Each devices given an IP, need to obtain the corresponding MAC address to establish a communication. This is what the ARP is for.
The attack consists in forcing a device into resolving an IP as the attacker's MAC address instead of the legitimate one.
Nevertheless, there is also a less common attack targeting the switch, making it believe that a certain MAC address can be reached through the attacker's port instead of the legitimate one.
This attack is less convenient and reserved for situations where the previous one doesn't work (MAC address hardcoded in devices configuration for instance).
DHCPDISCOVER, DHCPOFFER, DHCPREQUEST & DHCPACK are broadcast messages
DHCPDISCOVER and DHCPREQUEST are indeed broadcasted, the two other usually aren't.
so typically all hosts in the local subnet will receive all this
messages anyway.

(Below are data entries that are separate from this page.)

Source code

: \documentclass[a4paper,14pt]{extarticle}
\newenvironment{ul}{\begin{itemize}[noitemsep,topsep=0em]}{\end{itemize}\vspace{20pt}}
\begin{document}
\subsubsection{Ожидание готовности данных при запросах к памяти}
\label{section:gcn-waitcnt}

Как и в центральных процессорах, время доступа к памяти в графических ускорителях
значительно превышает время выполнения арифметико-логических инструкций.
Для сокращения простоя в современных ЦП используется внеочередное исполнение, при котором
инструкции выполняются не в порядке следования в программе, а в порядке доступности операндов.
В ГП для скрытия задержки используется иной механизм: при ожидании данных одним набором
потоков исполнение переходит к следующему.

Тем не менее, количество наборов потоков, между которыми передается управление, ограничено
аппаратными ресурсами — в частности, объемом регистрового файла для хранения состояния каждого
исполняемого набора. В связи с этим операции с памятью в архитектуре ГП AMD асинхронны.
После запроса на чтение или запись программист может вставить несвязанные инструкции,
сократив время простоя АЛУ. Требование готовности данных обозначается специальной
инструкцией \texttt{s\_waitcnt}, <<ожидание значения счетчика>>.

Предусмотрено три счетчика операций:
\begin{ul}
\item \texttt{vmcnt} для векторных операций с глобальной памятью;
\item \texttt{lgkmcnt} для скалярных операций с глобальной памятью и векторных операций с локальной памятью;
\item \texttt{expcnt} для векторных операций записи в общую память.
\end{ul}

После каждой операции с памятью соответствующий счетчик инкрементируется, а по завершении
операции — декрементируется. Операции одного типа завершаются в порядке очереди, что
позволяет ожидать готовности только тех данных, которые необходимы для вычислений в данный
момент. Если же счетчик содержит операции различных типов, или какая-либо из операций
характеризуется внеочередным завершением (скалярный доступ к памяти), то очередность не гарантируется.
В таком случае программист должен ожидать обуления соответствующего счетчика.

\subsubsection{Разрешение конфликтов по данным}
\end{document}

Even if the attacker has already done some ARP
poisoning on the local subnet it won’t affect the process of DHCP.
It depends the degree of chaos the attacker has already spread in the network ;) , but fundamentally you're right: ARP is not related to DHCP here.
ARP is used for resolving Internet layer addresses into link layer
addresses.Since ahost does not have an IP address until DHCP process
is completed ARP attacks seems useless on DHCP
I think of two cases where ARP-based attacks may be a good complement to DHCP-based attacks:
DHCP client messages are usually only broadcasted during the initial network configuration, when a network device is brought up (or when the legitimate DHCP server doesn't reply... DOS?). When a device needs to renew a DHCP lease, the DHCP REQUEST message usually isn't broadcasted anymore but is only a unicast message sent to the DHCP server which initially offered the lease.
DHCP MITM attacks are therefore usually only possible during the boot process of a device or when a running device is joining to the network.
Using ARP would allow to impersonate the DHCP server and intercept the client's DHCP REQUEST message. This may be for instance a way to push a new default router IP to a device where the MAC address of the legitimate router has been hardcoded, but its IP hasn't.
More fun: the case of DHCP DOS attacks. Check the DHCPig tool, it is a DOS tool implementing a DHCP starvation attack: the attacker leases all available IP addresses from the DHCP server so that no new address will be available for the other devices.
The core of this attack is basic and only rely on DHCP messages, but DHCPig adds a few features I like, and which involve ARP messages:
Using an ARP scan, DHCPig detects the other currently running devices and their IP and then sends a DHCP RELEASE message to the DHCP server, therefore marking their IP as free so they can now be stolen by the attacker.
Once the DHCP server has been DOSed-out, DHCPig can broadcast ARP messages which will simulate an IP conflict for each IP address composing the subnet. For Unix-like systems, this won't do much, but when Windows systems detect such conflict they immediately drop their current IP address and request a new one to the DHCP server... which is unable to fulfill the request, leaving the Windows client unconfigured. In other words, the ARP packets allowed to kick the Windows devices out of the network.